*** Opening Records provided ***
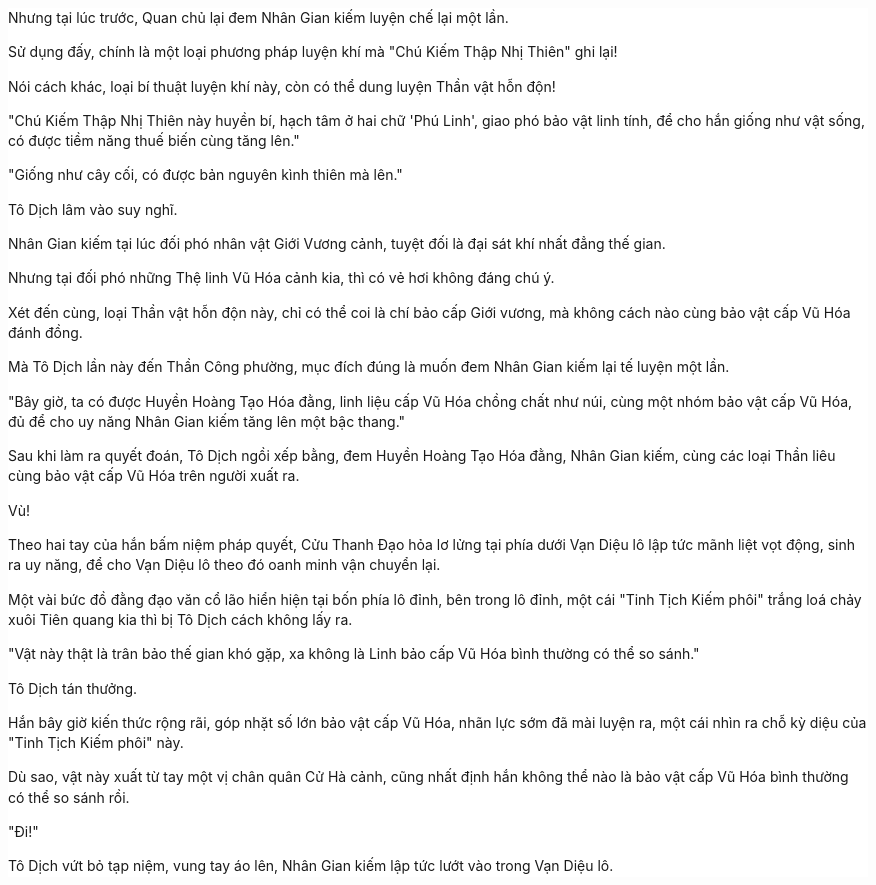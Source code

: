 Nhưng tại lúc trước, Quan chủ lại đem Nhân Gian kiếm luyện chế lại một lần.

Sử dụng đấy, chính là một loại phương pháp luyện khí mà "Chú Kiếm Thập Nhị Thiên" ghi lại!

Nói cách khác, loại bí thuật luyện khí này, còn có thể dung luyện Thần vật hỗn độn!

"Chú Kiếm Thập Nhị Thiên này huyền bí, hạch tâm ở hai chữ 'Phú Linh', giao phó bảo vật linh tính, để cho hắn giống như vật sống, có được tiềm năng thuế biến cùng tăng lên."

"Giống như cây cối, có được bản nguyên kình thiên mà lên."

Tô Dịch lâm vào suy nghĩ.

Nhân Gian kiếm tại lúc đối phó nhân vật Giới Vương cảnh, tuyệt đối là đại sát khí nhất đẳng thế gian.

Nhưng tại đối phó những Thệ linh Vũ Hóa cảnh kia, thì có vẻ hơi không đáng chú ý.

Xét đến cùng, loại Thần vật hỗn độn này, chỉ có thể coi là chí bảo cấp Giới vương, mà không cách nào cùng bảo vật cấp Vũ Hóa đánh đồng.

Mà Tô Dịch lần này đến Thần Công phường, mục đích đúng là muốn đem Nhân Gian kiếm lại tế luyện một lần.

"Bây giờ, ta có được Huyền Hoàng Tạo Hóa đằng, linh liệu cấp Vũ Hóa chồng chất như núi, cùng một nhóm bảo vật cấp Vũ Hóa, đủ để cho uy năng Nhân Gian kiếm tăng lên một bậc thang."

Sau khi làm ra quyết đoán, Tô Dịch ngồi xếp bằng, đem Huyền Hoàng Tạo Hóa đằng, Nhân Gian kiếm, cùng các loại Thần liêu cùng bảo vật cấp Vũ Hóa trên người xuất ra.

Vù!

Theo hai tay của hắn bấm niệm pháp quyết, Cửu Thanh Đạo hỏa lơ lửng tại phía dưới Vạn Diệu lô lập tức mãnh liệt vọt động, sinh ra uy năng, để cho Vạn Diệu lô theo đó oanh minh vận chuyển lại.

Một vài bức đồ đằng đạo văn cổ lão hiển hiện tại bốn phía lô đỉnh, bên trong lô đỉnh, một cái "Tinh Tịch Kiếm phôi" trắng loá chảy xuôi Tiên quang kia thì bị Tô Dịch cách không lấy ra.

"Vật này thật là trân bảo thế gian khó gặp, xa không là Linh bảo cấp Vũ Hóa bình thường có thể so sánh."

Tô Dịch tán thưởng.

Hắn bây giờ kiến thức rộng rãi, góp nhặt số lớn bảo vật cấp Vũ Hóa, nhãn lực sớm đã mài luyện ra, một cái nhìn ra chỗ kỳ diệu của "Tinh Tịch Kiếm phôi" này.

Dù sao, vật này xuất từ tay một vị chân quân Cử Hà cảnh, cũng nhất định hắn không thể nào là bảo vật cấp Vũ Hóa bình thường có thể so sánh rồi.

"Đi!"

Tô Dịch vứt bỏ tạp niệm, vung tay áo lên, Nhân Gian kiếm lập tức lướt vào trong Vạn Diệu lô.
*** Closing Records provided ***
Please copy the lines above from the line with "lại một lần." up to and including the line with "Xét đến cùng, loại", exactly as written and with nothing else.

Answer section
: Nhưng tại lúc trước, Quan chủ lại đem Nhân Gian kiếm luyện chế lại một lần.

Sử dụng đấy, chính là một loại phương pháp luyện khí mà "Chú Kiếm Thập Nhị Thiên" ghi lại!

Nói cách khác, loại bí thuật luyện khí này, còn có thể dung luyện Thần vật hỗn độn!

"Chú Kiếm Thập Nhị Thiên này huyền bí, hạch tâm ở hai chữ 'Phú Linh', giao phó bảo vật linh tính, để cho hắn giống như vật sống, có được tiềm năng thuế biến cùng tăng lên."

"Giống như cây cối, có được bản nguyên kình thiên mà lên."

Tô Dịch lâm vào suy nghĩ.

Nhân Gian kiếm tại lúc đối phó nhân vật Giới Vương cảnh, tuyệt đối là đại sát khí nhất đẳng thế gian.

Nhưng tại đối phó những Thệ linh Vũ Hóa cảnh kia, thì có vẻ hơi không đáng chú ý.

Xét đến cùng, loại Thần vật hỗn độn này, chỉ có thể coi là chí bảo cấp Giới vương, mà không cách nào cùng bảo vật cấp Vũ Hóa đánh đồng.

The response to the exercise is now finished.